Porta-vozes da direita saíram chutando Janot. Reinaldo Azevedo, na Veja, disse que tudo começava “muito mal”. Merval Pereira, no Globo, comprou a tese de Renan e Eduardo Cunha de que eles estariam na lista para beneficiar o governo.

Merval parecia esquecer que os dois, Renan e Cunha, foram citados pelos delatores como alvos de propinas. Para Merval, lista boa é lista com petista, e vamos ficando por aí.

Janot não é um heroi da direita, e isso é animador.

A esquerda, ou parte dela, ficou frustrada quando surgiu a notícia — não confirmada — de que Aécio escapara.

Segundo se disse, Janot entendeu não haver contra ele indícios suficientes para levar adiante uma investigação.

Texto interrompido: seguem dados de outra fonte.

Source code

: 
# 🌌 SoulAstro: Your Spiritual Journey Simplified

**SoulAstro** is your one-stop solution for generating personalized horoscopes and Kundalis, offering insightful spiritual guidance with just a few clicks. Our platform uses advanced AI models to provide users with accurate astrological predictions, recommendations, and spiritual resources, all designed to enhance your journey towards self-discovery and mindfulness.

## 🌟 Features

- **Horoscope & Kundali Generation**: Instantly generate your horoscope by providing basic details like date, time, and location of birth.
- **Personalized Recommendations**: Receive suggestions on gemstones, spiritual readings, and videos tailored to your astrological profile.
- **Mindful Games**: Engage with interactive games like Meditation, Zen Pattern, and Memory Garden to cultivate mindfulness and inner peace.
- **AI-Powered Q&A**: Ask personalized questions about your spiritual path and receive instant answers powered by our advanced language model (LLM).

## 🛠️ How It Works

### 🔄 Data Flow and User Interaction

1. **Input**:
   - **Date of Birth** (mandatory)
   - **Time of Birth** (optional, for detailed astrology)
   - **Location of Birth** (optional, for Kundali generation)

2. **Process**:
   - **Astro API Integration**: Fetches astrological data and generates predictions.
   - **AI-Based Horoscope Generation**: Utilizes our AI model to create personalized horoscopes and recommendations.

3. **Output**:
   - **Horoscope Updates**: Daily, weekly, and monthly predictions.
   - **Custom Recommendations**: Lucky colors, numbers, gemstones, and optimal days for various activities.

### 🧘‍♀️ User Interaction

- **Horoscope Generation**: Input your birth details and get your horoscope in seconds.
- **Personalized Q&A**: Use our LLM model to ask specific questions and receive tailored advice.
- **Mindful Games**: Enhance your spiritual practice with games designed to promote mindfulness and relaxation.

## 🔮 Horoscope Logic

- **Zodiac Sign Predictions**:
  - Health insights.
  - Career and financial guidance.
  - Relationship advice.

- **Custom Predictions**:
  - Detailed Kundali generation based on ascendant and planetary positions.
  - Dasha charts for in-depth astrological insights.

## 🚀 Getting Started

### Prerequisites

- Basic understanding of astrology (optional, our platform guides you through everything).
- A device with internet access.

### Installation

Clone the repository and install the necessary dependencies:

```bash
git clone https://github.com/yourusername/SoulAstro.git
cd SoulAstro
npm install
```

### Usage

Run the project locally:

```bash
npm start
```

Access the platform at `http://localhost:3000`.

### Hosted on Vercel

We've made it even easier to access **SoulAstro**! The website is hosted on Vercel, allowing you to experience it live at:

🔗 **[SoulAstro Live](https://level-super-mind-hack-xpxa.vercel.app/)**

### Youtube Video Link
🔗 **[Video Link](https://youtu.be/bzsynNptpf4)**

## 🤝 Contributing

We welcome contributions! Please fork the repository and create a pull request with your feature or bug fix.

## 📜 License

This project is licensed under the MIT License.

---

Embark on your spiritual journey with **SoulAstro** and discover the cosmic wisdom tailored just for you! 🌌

Tudo ponderado, há motivos de otimismo.

No Mensalão, houve uma caçada ao petismo disfarçada, grosseiramente, de “combate à corrupção”.

Estava tudo dominado: a mídia e, por meio dela, os juízes do Supremo, que sob a liderança desastrosa de Joaquim Barbosa produziram barbaridades como a Teoria do Domínio do Fato, pela qual foi possível condenar sem provas.

Agora, as bases parecem estar firmes para que se combata verdadeiramente a corrupção — sem que os conservadores comandem as ações e escolham, criteriosa e cinicamente, as vítimas das sentenças.

Entre o Mensalão e o Lava Jato, o Brasil avançou — para desalento da direita e suas múltiplas vozes alojadas nas grandes empresas de jornalismo.